If you go to the gym, I have no doubt you will have heard about nutrient timing. Rushing for that scoop of protein as soon as you have finished your workout? Then you are practicing nutrient timing.
To put it simply, nutrient timing is eating certain macronutrients at certain times in specific amounts in order to achieve specific goals. Protein and carbohydrates immediately post workout is a popular one, as is the belief that you shouldn’t eat carbohydrates after dark.
But is there actually any science behind this?
For years many have believed that if you miss replenishing your body with the all important protein and carbohydrates post workout it can be as dire as missing the postman on a Friday afternoon. The idea is to eat something that contains carbohydrates and protein within 15-60 minutes after finishing your workout. The role of the carbohydrates is to replenish glycogen stores which is thought to aid recovery, whilst the proteins role is to repair and initiate growth of muscle.

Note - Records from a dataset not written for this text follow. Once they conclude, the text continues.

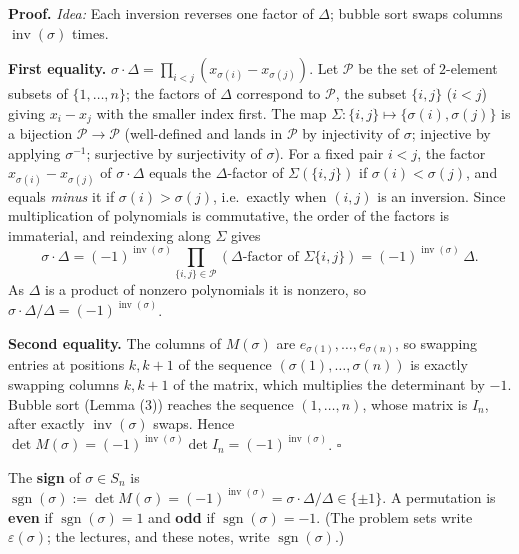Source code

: \documentclass[11pt]{report}
\newcommand{\sgn}{\operatorname{sgn}}
\renewenvironment{proof}[1][Proof]{\noindent\textbf{#1.} }{\hfill$\square$\par\vspace{5pt}}
\begin{document}
\begin{proof}
\textit{Idea:} Each inversion reverses one factor of $\Delta$; bubble sort swaps columns $\operatorname{inv}(\sigma)$ times.\par
\textbf{First equality.} $\sigma \cdot \Delta = \prod_{i<j}(x_{\sigma(i)} - x_{\sigma(j)})$. Let $\mathcal{P}$ be the set of $2$-element subsets of $\{1, \ldots, n\}$; the factors of $\Delta$ correspond to $\mathcal{P}$, the subset $\{i, j\}$ ($i < j$) giving $x_i - x_j$ with the smaller index first. The map $\Sigma: \{i, j\} \mapsto \{\sigma(i), \sigma(j)\}$ is a bijection $\mathcal{P} \to \mathcal{P}$ (well-defined and lands in $\mathcal{P}$ by injectivity of $\sigma$; injective by applying $\sigma^{-1}$; surjective by surjectivity of $\sigma$). For a fixed pair $i < j$, the factor $x_{\sigma(i)} - x_{\sigma(j)}$ of $\sigma\cdot\Delta$ equals the $\Delta$-factor of $\Sigma(\{i,j\})$ if $\sigma(i) < \sigma(j)$, and equals \emph{minus} it if $\sigma(i) > \sigma(j)$, i.e.\ exactly when $(i, j)$ is an inversion. Since multiplication of polynomials is commutative, the order of the factors is immaterial, and reindexing along $\Sigma$ gives
\[ \sigma \cdot \Delta = (-1)^{\operatorname{inv}(\sigma)} \prod_{\{i,j\} \in \mathcal{P}} (\Delta\text{-factor of } \Sigma\{i,j\}) = (-1)^{\operatorname{inv}(\sigma)}\, \Delta. \]
As $\Delta$ is a product of nonzero polynomials it is nonzero, so $\sigma\cdot\Delta/\Delta = (-1)^{\operatorname{inv}(\sigma)}$.

\textbf{Second equality.} The columns of $M(\sigma)$ are $e_{\sigma(1)}, \ldots, e_{\sigma(n)}$, so swapping entries at positions $k, k+1$ of the sequence $(\sigma(1), \ldots, \sigma(n))$ is exactly swapping columns $k, k+1$ of the matrix, which multiplies the determinant by $-1$. Bubble sort (Lemma (3)) reaches the sequence $(1, \ldots, n)$, whose matrix is $I_n$, after exactly $\operatorname{inv}(\sigma)$ swaps. Hence $\det M(\sigma) = (-1)^{\operatorname{inv}(\sigma)} \det I_n = (-1)^{\operatorname{inv}(\sigma)}$.
\end{proof}

\begin{defbox}\label{def:sign-even-odd-permutations}
The \textbf{sign} of $\sigma \in S_n$ is $\sgn(\sigma) := \det M(\sigma) = (-1)^{\operatorname{inv}(\sigma)} = \sigma\cdot\Delta/\Delta \in \{\pm 1\}$. A permutation is \textbf{even} if $\sgn(\sigma) = 1$ and \textbf{odd} if $\sgn(\sigma) = -1$. (The problem sets write $\varepsilon(\sigma)$; the lectures, and these notes, write $\sgn(\sigma)$.)
\end{defbox}
\end{document}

While yes, this is true to a certain extent, it may not be as dire as one originally thought. If you are training several times a day this may apply, but for the average Joe like you and I who works out once a day, there is plenty of time to replenish those glycogen stores at your next meal. With protein, it is actually more important that you reach your total daily protein intake, from good quality sources, rather than ensuring it is immediately after your workout. Therefore if you are meeting your daily protein requirements, the ‘anabolic window of opportunity’ may not be so important after all.
The exception to the rule (there is always at least one!) is for people who are elite athletes whereby that extra 1% can make all the difference or for people who are training several times and therefore need to maximize fuel replenishments between their sessions.
‘No carbs after dark’
To be honest, I didn’t even think this myth was still circulating, but it seems to be a question that pops up time and time again so thought it be worth addressing!
The reason why this became popular was because if you cut an entire macronutrient out at a meal, you limit your overall calorie intake which is going to put you in a calorie deficit, ergo you lose weight. It isn’t the lack of carbohydrates that are causing you to lose weight, it is the reduction in overall calories. In fact, some studies have suggested that having carbohydrates at night can help with sleep quality. Of course, it depends on your carbohydrate tolerance as to how much carbohydrates you should be eating, but same as the protein example above, it is more important to consider your total overall carbohydrate intake rather than the timing.
It is much more important to consider how much and what you are eating rather than worrying about when you are eating. If you are an elite athlete or someone who is doing multiple workouts a day and you have the quantities and qualities of your food under control then nutrient timing could be important for you. However, for the average person it is going to be much more important to focus on consistency, food quality, quantity and establishing a sustainable lifestyle. As always, you have to do what works for you, but for the meantime, the research doesn’t support the importance of nutrient timing for most people.